February 7, 2018
When we learn how to drive, it’s usually in a way that explains the rules- who has the right of way, when you’re allowed to turn on red, which lane to turn into, etc. It all seems cut and dry and black and white. When something goes wrong and you’re involved in an accident, it’s often a driver’s first impulse to analyze the incident from the perspective of the clear rules of the road- who had the right of way at the time of the collision? Which driver was supposed to have control of the lane? It’s tempting to want to view liability along these terms, but in most states, it’s not that simple. Liability typically comes down to an analysis of two key components: duty and causation.
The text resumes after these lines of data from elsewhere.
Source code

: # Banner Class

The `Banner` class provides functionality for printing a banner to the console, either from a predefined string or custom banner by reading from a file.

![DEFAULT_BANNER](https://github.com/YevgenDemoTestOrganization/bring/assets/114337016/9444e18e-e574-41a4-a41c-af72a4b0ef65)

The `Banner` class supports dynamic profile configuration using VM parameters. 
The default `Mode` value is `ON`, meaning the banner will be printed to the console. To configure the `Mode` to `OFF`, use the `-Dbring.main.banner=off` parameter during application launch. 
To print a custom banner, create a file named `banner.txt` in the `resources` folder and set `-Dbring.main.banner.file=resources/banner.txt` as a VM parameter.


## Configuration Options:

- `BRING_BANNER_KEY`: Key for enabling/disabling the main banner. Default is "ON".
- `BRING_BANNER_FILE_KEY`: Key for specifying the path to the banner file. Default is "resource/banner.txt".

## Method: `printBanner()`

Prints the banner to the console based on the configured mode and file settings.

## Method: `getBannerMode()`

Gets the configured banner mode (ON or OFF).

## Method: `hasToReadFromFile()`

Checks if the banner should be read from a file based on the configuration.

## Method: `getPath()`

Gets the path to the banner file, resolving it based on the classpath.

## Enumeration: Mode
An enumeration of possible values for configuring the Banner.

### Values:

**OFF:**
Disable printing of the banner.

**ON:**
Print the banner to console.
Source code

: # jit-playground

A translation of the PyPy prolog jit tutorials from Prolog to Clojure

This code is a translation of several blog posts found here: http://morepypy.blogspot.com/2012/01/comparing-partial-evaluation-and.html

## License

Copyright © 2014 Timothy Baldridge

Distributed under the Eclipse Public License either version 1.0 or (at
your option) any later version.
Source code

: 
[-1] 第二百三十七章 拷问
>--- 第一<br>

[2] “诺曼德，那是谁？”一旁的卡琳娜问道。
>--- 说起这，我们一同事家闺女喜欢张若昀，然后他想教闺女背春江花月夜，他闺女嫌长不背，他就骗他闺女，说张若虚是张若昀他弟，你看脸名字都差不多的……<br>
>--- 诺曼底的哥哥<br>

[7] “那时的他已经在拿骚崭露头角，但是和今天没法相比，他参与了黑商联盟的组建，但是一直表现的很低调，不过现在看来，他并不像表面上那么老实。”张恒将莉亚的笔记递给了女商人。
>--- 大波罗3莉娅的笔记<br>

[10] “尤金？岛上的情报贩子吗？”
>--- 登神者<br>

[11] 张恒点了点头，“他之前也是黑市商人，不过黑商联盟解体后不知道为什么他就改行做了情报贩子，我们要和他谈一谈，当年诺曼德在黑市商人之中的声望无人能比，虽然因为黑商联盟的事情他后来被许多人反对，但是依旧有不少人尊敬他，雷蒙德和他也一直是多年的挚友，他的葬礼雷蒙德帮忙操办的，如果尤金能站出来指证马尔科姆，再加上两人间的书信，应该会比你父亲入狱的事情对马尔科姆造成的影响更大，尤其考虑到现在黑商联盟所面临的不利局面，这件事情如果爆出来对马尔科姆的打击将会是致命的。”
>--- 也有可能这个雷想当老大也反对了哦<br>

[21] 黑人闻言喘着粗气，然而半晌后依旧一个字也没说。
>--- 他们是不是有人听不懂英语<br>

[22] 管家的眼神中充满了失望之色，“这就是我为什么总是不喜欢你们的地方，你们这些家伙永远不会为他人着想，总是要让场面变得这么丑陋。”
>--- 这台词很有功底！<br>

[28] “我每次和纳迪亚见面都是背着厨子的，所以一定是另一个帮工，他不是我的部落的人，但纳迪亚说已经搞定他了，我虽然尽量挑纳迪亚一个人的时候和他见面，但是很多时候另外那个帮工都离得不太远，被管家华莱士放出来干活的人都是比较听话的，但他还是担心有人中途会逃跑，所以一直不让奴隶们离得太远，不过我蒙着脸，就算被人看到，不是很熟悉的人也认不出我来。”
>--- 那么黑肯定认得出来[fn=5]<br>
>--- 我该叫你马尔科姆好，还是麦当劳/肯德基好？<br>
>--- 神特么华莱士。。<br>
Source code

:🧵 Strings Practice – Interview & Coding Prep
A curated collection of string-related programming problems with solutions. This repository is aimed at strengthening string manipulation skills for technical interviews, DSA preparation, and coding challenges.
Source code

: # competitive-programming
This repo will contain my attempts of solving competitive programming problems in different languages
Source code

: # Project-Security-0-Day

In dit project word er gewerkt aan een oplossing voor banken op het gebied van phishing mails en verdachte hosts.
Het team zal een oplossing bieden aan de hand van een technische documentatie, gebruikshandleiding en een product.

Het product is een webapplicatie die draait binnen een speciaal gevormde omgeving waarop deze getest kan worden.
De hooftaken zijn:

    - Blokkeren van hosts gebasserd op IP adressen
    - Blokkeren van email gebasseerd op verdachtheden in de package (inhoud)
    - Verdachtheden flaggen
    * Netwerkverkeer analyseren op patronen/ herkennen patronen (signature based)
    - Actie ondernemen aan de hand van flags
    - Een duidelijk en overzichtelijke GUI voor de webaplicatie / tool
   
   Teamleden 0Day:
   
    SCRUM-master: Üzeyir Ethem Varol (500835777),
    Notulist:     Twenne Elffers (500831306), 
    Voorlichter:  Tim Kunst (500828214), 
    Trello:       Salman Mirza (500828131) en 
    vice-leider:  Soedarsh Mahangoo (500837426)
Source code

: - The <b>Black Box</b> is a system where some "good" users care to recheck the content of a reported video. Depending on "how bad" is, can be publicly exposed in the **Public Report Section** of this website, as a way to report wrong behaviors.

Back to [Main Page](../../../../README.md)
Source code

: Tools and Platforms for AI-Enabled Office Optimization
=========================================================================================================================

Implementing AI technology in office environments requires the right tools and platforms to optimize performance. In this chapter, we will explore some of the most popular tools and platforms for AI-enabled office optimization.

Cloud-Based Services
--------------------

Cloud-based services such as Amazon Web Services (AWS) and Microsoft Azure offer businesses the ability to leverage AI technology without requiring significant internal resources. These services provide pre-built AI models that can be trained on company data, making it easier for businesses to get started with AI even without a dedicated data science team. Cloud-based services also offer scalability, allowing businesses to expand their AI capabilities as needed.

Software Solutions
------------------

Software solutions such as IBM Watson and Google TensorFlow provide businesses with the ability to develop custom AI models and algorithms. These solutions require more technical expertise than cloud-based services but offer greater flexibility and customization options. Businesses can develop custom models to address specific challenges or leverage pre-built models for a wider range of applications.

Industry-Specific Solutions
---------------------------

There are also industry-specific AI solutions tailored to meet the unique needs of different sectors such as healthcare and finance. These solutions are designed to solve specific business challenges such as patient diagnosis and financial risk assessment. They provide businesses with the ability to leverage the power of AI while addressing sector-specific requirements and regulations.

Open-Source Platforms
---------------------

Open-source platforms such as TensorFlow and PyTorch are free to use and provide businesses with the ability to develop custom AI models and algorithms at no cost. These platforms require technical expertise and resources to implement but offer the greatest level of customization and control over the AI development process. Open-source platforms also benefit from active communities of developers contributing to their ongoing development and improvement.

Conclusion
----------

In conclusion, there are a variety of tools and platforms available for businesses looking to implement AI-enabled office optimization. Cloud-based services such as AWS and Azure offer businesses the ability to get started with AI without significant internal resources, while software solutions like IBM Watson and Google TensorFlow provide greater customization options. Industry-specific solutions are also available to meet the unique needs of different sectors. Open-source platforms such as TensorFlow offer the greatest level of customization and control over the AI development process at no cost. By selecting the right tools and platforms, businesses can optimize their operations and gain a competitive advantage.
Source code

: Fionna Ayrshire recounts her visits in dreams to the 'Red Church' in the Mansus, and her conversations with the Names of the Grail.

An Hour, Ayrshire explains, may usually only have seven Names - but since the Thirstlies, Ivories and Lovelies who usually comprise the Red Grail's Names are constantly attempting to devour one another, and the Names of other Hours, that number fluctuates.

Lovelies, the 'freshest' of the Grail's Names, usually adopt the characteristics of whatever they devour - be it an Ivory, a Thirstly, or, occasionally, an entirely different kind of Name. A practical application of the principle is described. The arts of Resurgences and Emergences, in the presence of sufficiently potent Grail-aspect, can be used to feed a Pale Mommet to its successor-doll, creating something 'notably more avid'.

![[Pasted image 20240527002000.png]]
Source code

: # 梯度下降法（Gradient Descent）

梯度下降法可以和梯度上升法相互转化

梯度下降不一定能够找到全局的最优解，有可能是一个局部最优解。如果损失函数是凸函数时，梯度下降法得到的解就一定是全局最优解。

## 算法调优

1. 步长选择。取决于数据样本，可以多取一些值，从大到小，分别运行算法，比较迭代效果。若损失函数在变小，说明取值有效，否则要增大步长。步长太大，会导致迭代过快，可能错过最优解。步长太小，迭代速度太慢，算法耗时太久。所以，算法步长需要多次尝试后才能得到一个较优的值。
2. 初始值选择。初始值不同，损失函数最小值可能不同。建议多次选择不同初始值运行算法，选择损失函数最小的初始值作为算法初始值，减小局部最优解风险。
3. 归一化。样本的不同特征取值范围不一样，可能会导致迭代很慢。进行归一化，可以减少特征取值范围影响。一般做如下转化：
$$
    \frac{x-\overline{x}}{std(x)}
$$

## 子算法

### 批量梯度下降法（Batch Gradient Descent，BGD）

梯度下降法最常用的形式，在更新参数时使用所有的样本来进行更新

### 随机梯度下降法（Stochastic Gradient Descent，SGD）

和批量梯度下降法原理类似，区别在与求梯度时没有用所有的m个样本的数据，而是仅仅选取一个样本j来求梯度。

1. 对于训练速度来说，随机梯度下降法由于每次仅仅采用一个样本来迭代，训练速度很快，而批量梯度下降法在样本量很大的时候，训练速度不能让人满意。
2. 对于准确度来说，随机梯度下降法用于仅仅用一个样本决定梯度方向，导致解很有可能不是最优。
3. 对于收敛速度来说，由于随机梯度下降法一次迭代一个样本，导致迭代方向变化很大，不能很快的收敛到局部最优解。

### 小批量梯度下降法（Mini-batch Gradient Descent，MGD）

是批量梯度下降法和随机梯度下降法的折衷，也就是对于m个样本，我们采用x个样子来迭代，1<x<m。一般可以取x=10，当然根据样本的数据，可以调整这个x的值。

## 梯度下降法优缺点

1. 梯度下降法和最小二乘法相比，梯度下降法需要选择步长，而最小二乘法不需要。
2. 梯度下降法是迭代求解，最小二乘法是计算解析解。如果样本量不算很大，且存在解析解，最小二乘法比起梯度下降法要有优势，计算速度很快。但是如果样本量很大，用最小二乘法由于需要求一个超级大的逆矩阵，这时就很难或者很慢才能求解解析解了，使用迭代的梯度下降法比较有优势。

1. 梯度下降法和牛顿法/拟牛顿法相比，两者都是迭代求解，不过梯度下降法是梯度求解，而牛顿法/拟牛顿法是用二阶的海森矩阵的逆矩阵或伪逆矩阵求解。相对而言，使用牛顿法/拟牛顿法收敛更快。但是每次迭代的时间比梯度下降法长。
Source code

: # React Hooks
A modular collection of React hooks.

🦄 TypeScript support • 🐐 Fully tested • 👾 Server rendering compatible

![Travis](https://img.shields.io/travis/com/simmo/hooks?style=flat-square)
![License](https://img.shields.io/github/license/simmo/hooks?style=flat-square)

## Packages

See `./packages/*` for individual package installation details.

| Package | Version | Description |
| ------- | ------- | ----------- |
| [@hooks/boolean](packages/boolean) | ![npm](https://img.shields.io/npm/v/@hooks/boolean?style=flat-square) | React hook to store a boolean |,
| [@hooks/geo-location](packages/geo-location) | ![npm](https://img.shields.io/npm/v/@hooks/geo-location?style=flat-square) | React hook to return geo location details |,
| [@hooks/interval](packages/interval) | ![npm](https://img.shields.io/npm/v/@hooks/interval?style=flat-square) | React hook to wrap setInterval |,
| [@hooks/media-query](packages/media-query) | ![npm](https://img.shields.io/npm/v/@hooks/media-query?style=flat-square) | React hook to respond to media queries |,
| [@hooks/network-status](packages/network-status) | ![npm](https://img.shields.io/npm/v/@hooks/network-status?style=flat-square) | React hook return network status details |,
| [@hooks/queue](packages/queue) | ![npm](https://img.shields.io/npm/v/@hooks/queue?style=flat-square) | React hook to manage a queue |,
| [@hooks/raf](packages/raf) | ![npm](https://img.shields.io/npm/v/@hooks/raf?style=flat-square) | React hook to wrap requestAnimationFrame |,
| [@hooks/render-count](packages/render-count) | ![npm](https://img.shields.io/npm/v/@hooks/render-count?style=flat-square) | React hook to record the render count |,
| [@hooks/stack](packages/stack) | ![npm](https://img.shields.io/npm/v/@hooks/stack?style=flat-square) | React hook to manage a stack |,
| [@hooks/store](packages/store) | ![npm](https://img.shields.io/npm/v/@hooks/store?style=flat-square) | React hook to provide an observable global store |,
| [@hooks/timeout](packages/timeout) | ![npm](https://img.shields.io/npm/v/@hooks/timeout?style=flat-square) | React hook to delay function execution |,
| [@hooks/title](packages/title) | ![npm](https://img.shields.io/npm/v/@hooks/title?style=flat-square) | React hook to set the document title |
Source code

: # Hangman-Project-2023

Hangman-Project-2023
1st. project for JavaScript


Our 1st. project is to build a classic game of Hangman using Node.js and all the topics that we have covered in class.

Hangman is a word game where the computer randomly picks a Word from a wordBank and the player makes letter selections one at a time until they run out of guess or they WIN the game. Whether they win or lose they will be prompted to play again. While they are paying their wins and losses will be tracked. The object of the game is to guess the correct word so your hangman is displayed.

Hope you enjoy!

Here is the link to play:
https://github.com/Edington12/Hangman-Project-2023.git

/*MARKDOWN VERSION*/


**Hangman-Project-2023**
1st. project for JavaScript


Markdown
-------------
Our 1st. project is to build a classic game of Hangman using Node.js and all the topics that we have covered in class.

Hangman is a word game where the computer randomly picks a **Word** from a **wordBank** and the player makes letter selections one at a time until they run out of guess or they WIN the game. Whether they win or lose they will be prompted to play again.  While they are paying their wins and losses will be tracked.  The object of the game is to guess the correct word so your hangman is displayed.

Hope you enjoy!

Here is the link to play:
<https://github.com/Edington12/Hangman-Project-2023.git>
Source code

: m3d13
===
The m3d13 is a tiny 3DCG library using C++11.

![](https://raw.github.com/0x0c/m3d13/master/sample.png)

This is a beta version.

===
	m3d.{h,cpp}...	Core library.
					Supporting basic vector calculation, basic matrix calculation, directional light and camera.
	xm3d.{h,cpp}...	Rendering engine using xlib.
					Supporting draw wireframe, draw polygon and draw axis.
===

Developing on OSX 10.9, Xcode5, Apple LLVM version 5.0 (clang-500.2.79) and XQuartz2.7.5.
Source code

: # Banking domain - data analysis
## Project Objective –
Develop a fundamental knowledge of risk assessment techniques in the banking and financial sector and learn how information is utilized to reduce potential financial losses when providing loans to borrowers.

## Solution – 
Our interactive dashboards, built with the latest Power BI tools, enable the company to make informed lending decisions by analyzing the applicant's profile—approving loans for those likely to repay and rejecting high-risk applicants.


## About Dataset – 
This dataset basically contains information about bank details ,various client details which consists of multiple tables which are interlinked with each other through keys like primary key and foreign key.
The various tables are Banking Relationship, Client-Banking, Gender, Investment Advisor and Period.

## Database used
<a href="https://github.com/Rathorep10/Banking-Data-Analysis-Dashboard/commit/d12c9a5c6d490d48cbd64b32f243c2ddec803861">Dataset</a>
“Duty” is the responsibility of each driver to make sure he or she is driving in such a manner that reasonably avoids avoidable accidents. In the law, we call this the “duty of reasonable care.” Even if another driver may not have had the right of way at the time of a collision, if the driver with the right of way is found to have failed to fulfill his or her reasonable responsibility, he or she may still be liable. In other words, if the accident could have reasonably been avoided, even if an otherwise clear law of the road has been broken, a driver who breaks fails to uphold his or her responsibility can be liable even if they were not the one breaking the law. This may seem counter- intuitive, but here's an example:
It’s a foggy night and visibility is limited on a two-lane country road. Out a nowhere, a deer jumps in front of a driver who veers into the other lane at a right angle to avoid the contact. As a result, her car is perpendicular to the flow of traffic and she has to put the car in reverse to get back into her lane. Due to the shock, she takes a minute to compose herself. At that time, a driver with fog lights travelling in the opposite lane sees her from 2 miles away. Even though she is in his lane and he is not speeding, if the cars collide, it is more than likely that the driver with fog lights will be found liable. Even though the collision would have been avoided had she not been in his lane, he always already has an ongoing duty to avoid avoidable collisions. By failing that duty- he had plenty of time to stop or at least slow down considerably to minimize the harm- he is the primary cause of the collision and would therefore be liable. Liability is determined by recognizing whose failure to uphold their duty ultimately caused the collision, even sometimes without regard for the technical rules of the road.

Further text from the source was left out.